Part of Pythagoras' teaching was religious and mystical, and it
was presumably this aspect which led his contemporary
Heracleitus to regard him as a fraud. Another contemporary,
Xenophanes, mocked the most celebrated aspect of his teaching,
his doctrine of reincarnation or the transmigration of souls
(metempsychosis), with the story that Pythagoras once claimed to
recognize a friend's voice in the howling of a puppy which was
being beaten. Pythagoras also declared that he remembered his
own previous incarnations, including that as the Trojan
Euphorbus, killed in the siege. Pythagoras taught that the soul
(a combination of life-principle, self, and mind) is immortal, a
fallen divinity imprisoned in the body as in a tomb.
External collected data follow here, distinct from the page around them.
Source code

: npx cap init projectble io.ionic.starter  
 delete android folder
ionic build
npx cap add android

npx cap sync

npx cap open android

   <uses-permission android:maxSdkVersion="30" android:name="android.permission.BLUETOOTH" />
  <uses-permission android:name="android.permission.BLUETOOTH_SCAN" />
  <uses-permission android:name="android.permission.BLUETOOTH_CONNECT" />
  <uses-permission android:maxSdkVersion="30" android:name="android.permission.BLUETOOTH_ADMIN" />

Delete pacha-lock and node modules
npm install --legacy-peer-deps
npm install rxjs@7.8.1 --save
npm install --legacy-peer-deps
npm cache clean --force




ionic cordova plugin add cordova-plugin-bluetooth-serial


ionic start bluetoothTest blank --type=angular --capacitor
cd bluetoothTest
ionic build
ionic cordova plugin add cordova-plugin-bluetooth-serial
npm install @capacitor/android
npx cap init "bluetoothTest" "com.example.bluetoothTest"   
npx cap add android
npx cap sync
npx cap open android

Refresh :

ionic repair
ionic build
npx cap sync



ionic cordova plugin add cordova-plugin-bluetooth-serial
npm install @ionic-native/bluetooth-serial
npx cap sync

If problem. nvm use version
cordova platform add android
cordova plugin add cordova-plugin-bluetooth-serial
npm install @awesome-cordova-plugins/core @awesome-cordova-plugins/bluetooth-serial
Since the
soul is rational and responsible for its actions, the choices it
makes determine the kind of body into which it is reincarnated,
human or animal (perhaps even plant; Empedocles, who was greatly
influenced by Pythagorean ideas, declares that in one of his
incarnations he was a bush). By keeping itself pure from the
pollutions of the body the soul may eventually win release from
it (see also ORPHEUS and compare Orphic beliefs, with which
Pythagoras obviously had much in common). Pythagoras and his
followers adhered to a rule of life by which release for the
soul might be attained; this was an austere regimen the details
of which are not clear but which perhaps entailed silence,
self-examination, and abstention from eating flesh and beans (no
reason is known for this latter prohibition). The idea of
metempsychosis is foreign to Greek tradition and its source
uncertain; it may have reached Greece from central Asia or even
India. Many precepts of Pythagoras were collected at some time
under the name of acusmata (Gk. akousmata, ‘ (oral)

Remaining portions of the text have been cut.